10.2 Governing Law & Venue
This Agreement shall be governed by and construed in accordance with the laws of the State of Delaware, U.S.A., without regard to its conflict‑of‑laws principles. The Parties irrevocably consent to the exclusive jurisdiction and venue of the state and federal courts located in Wilmington, Delaware, for any action arising under or related to this Agreement.
10.3 Class‑Action Waiver
Except to the extent prohibited by applicable law, all disputes shall be resolved on an individual basis and not in a class, collective, or representative action. User hereby waives its right to participate in a class action, mass action, or other representative proceeding.
10.4 Assignment
Neither Party may assign or transfer this Agreement, by operation of law or otherwise, without the prior written consent of the other Party, except to an affiliate or in connection with a merger, acquisition, or sale of substantially all of its assets, provided the assignee agrees in writing to be bound by this Agreement.
10.5 Force Majeure
Neither Party shall be liable for any delay or failure to perform caused by events beyond its reasonable control, including acts of God, natural disasters, war, terrorism, riots, labor disputes, governmental actions, or Internet outages.
10.6 Notices
All notices required under this Agreement shall be in writing and shall be deemed given (a) when delivered by hand; (b) one (1) business day after being sent by a nationally recognized overnight courier; or (c) when sent by email and confirmed by a non‑automated reply. Notices to Alcheme shall be sent to the address set forth above with a copy to legal@alcheme.ai. Notices to User shall be sent to the physical and email addresses specified in the applicable order form.
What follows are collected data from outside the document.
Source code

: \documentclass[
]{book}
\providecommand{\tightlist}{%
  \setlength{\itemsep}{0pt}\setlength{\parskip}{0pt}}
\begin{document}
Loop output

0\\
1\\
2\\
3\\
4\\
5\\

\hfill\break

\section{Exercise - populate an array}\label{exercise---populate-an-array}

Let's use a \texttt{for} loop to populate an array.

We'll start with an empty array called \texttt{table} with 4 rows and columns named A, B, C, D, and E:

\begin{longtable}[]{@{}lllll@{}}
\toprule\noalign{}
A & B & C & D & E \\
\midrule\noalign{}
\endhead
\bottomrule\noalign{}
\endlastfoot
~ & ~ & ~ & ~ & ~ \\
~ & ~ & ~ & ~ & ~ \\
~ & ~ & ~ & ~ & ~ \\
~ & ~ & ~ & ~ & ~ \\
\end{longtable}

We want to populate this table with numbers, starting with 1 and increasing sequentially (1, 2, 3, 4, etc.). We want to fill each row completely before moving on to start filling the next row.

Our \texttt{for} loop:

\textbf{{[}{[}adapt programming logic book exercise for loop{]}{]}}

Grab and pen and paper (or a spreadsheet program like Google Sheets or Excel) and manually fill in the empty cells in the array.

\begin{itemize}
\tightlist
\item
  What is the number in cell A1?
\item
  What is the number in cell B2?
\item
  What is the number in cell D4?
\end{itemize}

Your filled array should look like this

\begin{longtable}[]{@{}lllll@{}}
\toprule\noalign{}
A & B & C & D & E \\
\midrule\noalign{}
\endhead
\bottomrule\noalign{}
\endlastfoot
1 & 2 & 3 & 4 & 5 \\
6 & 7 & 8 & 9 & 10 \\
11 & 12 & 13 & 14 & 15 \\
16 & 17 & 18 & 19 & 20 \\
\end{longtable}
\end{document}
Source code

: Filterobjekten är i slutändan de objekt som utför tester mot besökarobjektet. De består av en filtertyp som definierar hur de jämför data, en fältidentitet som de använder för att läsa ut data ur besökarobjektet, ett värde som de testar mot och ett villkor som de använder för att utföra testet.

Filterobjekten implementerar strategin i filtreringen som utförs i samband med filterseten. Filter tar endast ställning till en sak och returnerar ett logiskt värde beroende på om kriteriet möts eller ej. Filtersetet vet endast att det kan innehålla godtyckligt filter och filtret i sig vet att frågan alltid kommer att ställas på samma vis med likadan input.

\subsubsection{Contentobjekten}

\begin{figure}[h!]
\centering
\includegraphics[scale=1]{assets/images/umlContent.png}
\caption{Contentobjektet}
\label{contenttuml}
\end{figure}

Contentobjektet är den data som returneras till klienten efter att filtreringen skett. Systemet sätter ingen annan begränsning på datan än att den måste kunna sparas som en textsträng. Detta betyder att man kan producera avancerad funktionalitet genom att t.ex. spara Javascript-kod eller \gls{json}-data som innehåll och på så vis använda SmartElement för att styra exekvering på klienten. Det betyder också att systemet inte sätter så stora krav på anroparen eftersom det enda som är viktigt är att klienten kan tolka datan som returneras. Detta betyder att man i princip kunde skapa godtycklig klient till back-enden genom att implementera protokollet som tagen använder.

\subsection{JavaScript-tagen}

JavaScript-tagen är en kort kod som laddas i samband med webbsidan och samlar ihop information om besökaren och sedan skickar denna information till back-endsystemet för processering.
10.7 Severability & Waiver
If any provision of this Agreement is held invalid or unenforceable by a court of competent jurisdiction, the remaining provisions shall remain in full force and effect. No waiver by either Party of any breach or default shall be deemed a waiver of any subsequent breach or default.
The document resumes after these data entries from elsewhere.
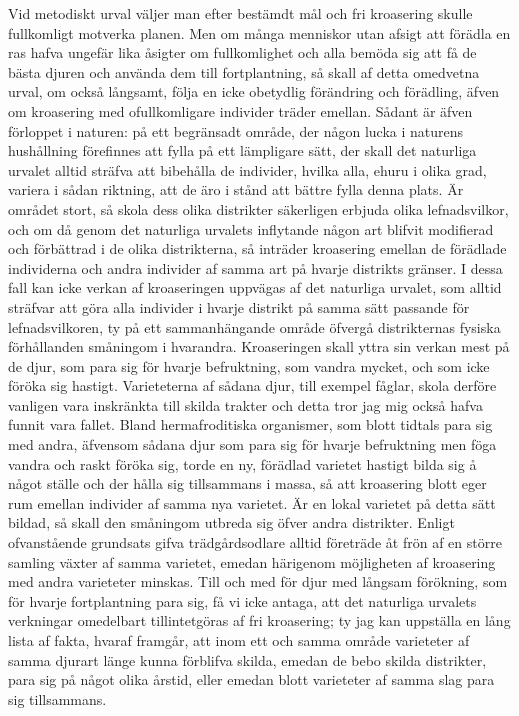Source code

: Vid metodiskt urval väljer man efter bestämdt mål och fri kroasering skulle fullkomligt motverka planen. Men om många menniskor utan afsigt att förädla en ras hafva ungefär lika åsigter om fullkomlighet och alla bemöda sig att få de bästa djuren och använda dem till fortplantning, så skall af detta omedvetna urval, om också långsamt, följa en icke obetydlig förändring och förädling, äfven om kroasering med ofullkomligare individer träder emellan. Sådant är äfven förloppet i naturen: på ett begränsadt område, der någon lucka i naturens hushållning förefinnes att fylla på ett lämpligare sätt, der skall det naturliga urvalet alltid sträfva att bibehålla de individer, hvilka alla, ehuru i olika grad, variera i sådan riktning, att de äro i stånd att bättre fylla denna plats. Är området stort, så skola dess olika distrikter säkerligen erbjuda olika lefnadsvilkor, och om då genom det naturliga urvalets inflytande någon art blifvit modifierad och förbättrad i de olika distrikterna, så inträder kroasering emellan de förädlade individerna och andra individer af samma art på hvarje distrikts gränser. I dessa fall kan icke verkan af kroaseringen uppvägas af det naturliga urvalet, som alltid sträfvar att göra alla individer i hvarje distrikt på samma sätt passande för lefnadsvilkoren, ty på ett sammanhängande område öfvergå distrikternas fysiska förhållanden småningom i hvarandra. Kroaseringen skall yttra sin verkan mest på de djur, som para sig för hvarje befruktning, som vandra mycket, och som icke föröka sig hastigt. Varieteterna af sådana djur, till exempel fåglar, skola derföre vanligen vara inskränkta till skilda trakter och detta tror jag mig också hafva funnit vara fallet. Bland hermafroditiska organismer, som blott tidtals para sig med andra, äfvensom sådana djur som para sig för hvarje befruktning men föga vandra och raskt föröka sig, torde en ny, förädlad varietet hastigt bilda sig å något ställe och der hålla sig tillsammans i massa, så att kroasering blott eger rum emellan individer af samma nya varietet. Är en lokal varietet på detta sätt bildad, så skall den småningom utbreda sig öfver andra distrikter. Enligt ofvanstående grundsats gifva trädgårdsodlare alltid företräde åt frön af en större samling växter af samma varietet, emedan härigenom möjligheten af kroasering med andra varieteter minskas.
Till och med för djur med långsam förökning, som för hvarje fortplantning para sig, få vi icke antaga, att det naturliga urvalets verkningar omedelbart tillintetgöras af fri kroasering; ty jag kan uppställa en lång lista af fakta, hvaraf framgår, att inom ett och samma område varieteter af samma djurart länge kunna förblifva skilda, emedan de bebo skilda distrikter, para sig på något olika årstid, eller emedan blott varieteter af samma slag para sig tillsammans.

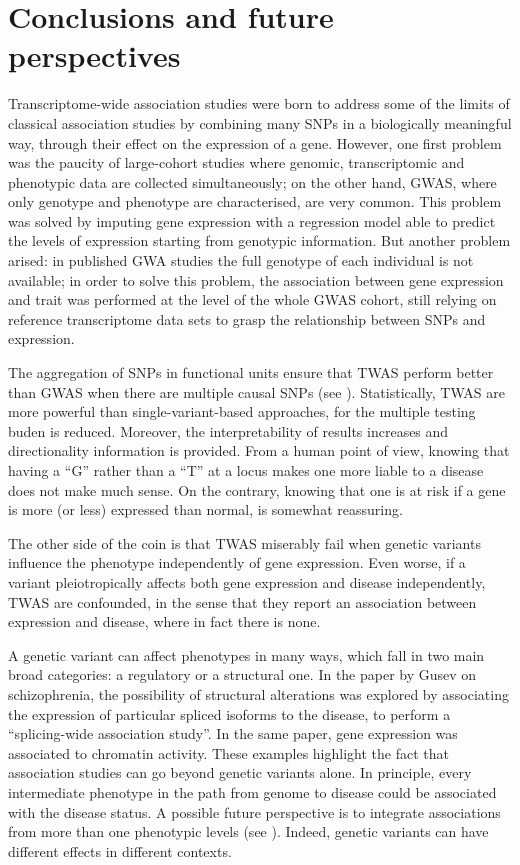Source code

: \documentclass[../main.tex]{subfiles}
\begin{document}
\chapter{Conclusions and future perspectives}

Transcriptome-wide association studies were born to address some of the 
limits of classical association studies by combining many SNPs in a 
biologically meaningful way, \ie through their effect on the expression 
of a gene. However, one first problem was the paucity of large-cohort 
studies where genomic, transcriptomic and phenotypic data are collected 
simultaneously; on the other hand, GWAS, where only genotype and 
phenotype are characterised, are very common. This problem was solved by 
imputing gene expression with a regression model able to predict the 
levels of expression starting from genotypic information. But another 
problem arised: in published GWA studies the full genotype of each 
individual is not available; in order to solve this problem, the 
association between gene expression and trait was performed at the level 
of the whole GWAS cohort, still relying on reference transcriptome data 
sets to grasp the relationship between SNPs and expression.

The aggregation of SNPs in functional units ensure that TWAS perform 
better than GWAS when there are multiple causal SNPs (see 
). Statistically, TWAS are more powerful 
than single-variant-based approaches, for the multiple testing buden is 
reduced. Moreover, the interpretability of results increases and 
directionality information is provided. From a human point of view, 
knowing that having a \enquote{G} rather than a \enquote{T} at a locus 
makes one more liable to a disease does not make much sense. On the 
contrary, knowing that one is at risk if a gene is more (or less) 
expressed than normal, is somewhat reassuring.

The other side of the coin is that TWAS miserably fail when genetic 
variants influence the phenotype independently of gene expression. Even 
worse, if a variant pleiotropically affects both gene expression and 
disease independently, TWAS are confounded, in the sense that they 
report an association between expression and disease, where in fact 
there is none.

A genetic variant can affect phenotypes in many ways, which fall in two 
main broad categories: a regulatory or a structural one. In the paper by 
Gusev \etal on schizophrenia, the possibility of structural alterations 
was explored by associating the expression of particular spliced 
isoforms to the disease, to perform a \enquote{splicing-wide association 
study}. In the same paper, gene expression was associated to chromatin 
activity. These examples highlight the fact that association studies can 
go beyond genetic variants alone. In principle, every intermediate 
phenotype in the path from genome to disease could be associated with 
the disease status. A possible future perspective is to integrate 
associations from more than one phenotypic levels (see 
). Indeed, genetic variants can have different 
effects in different contexts.
\end{document}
10.8 Entire Agreement & Amendments
This Agreement, together with any mutually executed order forms and exhibits, constitutes the entire agreement between the Parties regarding the subject matter hereof and supersedes all prior or contemporaneous oral or written agreements. Alcheme may update these terms from time to time by providing at least thirty (30) days' notice via email or posting the revised terms on the Site; continued use after the effective date of such update constitutes acceptance.
11. Special Conditions
11.1 Adding Authorized Users
User may request additional Authorized Users during the then‑current term by having User's designated representative ([insert name]) email legal@alcheme.ai specifying each new user's legal name and business email address. Alcheme will invoice the applicable per‑user fees, prorated for the remainder of the current term. Upon Alcheme's written approval and User's payment of the invoice, each such individual shall become an Authorized User and shall be bound by this Agreement and the Terms of Use posted on the Site.
11.2 Non‑Transferability of Credentials
User acknowledges and agrees that Credentials are unique to the individual to whom they are issued and may not be shared, transferred, or used by any other person. Alcheme reserves the right to suspend or terminate any Credentials that are shared in violation of this Section 11.2.